During his hourlong talk, he said Obama strategist David Axelrod "did a very good job of defining Mitt Romney from mid spring to the convention we had here in Tampa."
"Every day he would be throwing a political hardball at Romney's head," said Hastert, who retired from public office a year after Democrats took control of the House in 2006. Despite Romney's strong performance in the first debate, he said, "I think the dye was set."
Hastert, 70, knows Axelrod's style well. During Hastert's first run for Congress in 1986, Axelrod was one of two people running his opponent's campaign. The other strategist? Rahm Emanuel, who later served in Congress and the Obama administration before being elected mayor of Chicago.
Hastert took over as speaker in 1998 and started focusing on education, energy and health care. But he said his tenure will be defined by the Sept. 11 attacks, which "focused" the federal government's work on war and peace.
He said he'll never forget the blue flames and the black smoke billowing out of the Pentagon as he flew over in a helicopter. He also gave a special tribute to the passengers on Flight 93 who overwhelmed terrorists and crashed the plane in rural Pennsylvania. The aircraft was headed for Washington.
"If it hadn't been for those people, that plane would've been in the front door of the Capitol," he said.

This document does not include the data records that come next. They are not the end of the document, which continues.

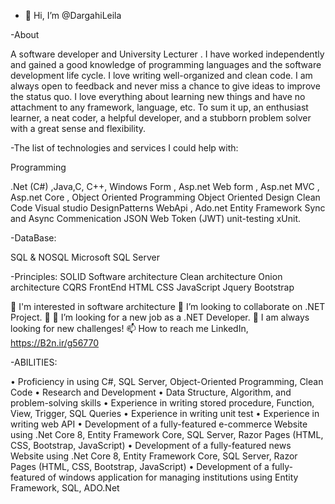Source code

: - 👋 Hi, I’m @DargahiLeila
  
-About

A software developer and University Lecturer . I have worked independently and gained a good knowledge of programming languages and the software development life cycle. I love writing well-organized and clean code. I am always open to feedback and never miss a chance to give ideas to improve the status quo. I love everything about learning new things and have no attachment to any framework, language, etc. To sum it up, an enthusiast learner, a neat coder, a helpful developer, and a stubborn problem solver with a great sense and flexibility.


-The list of technologies and services I could help with:

Programming

.Net (C#) ,Java,C, C++, Windows Form , Asp.net Web form , Asp.net MVC , Asp.net Core , Object Oriented Programming Object Oriented Design Clean Code Visual studio DesignPatterns WebApi , Ado.net Entity Framework Sync and Async Commenication JSON Web Token (JWT) unit-testing xUnit.

-DataBase:

SQL & NOSQL Microsoft SQL Server

-Principles:
SOLID
Software architecture
Clean architecture Onion architecture  CQRS
FrontEnd HTML CSS JavaScript Jquery Bootstrap

👀 I'm interested in software architecture
💞️ I’m looking to collaborate on .NET Project.
💞️ 💞️ I’m looking for a new job as a .NET Developer.
👀 I am always looking for new challenges!
📫 How to reach me LinkedIn, https://B2n.ir/g56770

-ABILITIES:

• Proficiency in using C#, SQL Server, Object-Oriented Programming, Clean Code
• Research and Development
• Data Structure, Algorithm, and problem-solving skills
• Experience in writing stored procedure, Function, View, Trigger, SQL Queries
• Experience in writing unit test
• Experience in writing web API
• Development of a fully-featured e-commerce Website using .Net Core 8, Entity Framework Core, SQL Server, Razor Pages (HTML, CSS, Bootstrap, JavaScript)
• Development of a fully-featured news Website using .Net Core 8, Entity Framework Core, SQL Server, Razor Pages (HTML, CSS, Bootstrap, JavaScript)
• Development of a fully-featured of windows application for managing institutions using Entity Framework, SQL, ADO.Net
<!---
DargahiLeila/DargahiLeila is a ✨ special ✨ repository because its `README.md` (this file) appears on your GitHub profile.
You can click the Preview link to take a look at your changes.
--->
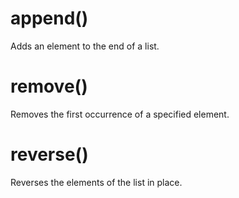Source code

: # append() 
Adds an element to the end of a list.

# remove() 

Removes the first occurrence of a specified element.

# reverse()

Reverses the elements of the list in place.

He defended controversial measures passed in later years such as the Iraq war resolution ("made on a bipartisan basis") and the Patriot Act (one of several tools he said prevented more than 20 subsequent terrorist attempts).
"One thing that I said and the president said, we weren't going to let 9/11 happen in this country again," he said. "And we didn't."
He also riffed on Florida's history of election hiccups, noting that the "hanging chad" election of 2000 wasn't just a punch line for him. As No. 3 in the line of succession, he watched with personal interest as the U.S. Supreme Court effectively decided the election that December.
"If they hadn't made this decision … I would have been the temporary president of the United States," he said. "And that's something I really didn't want to do."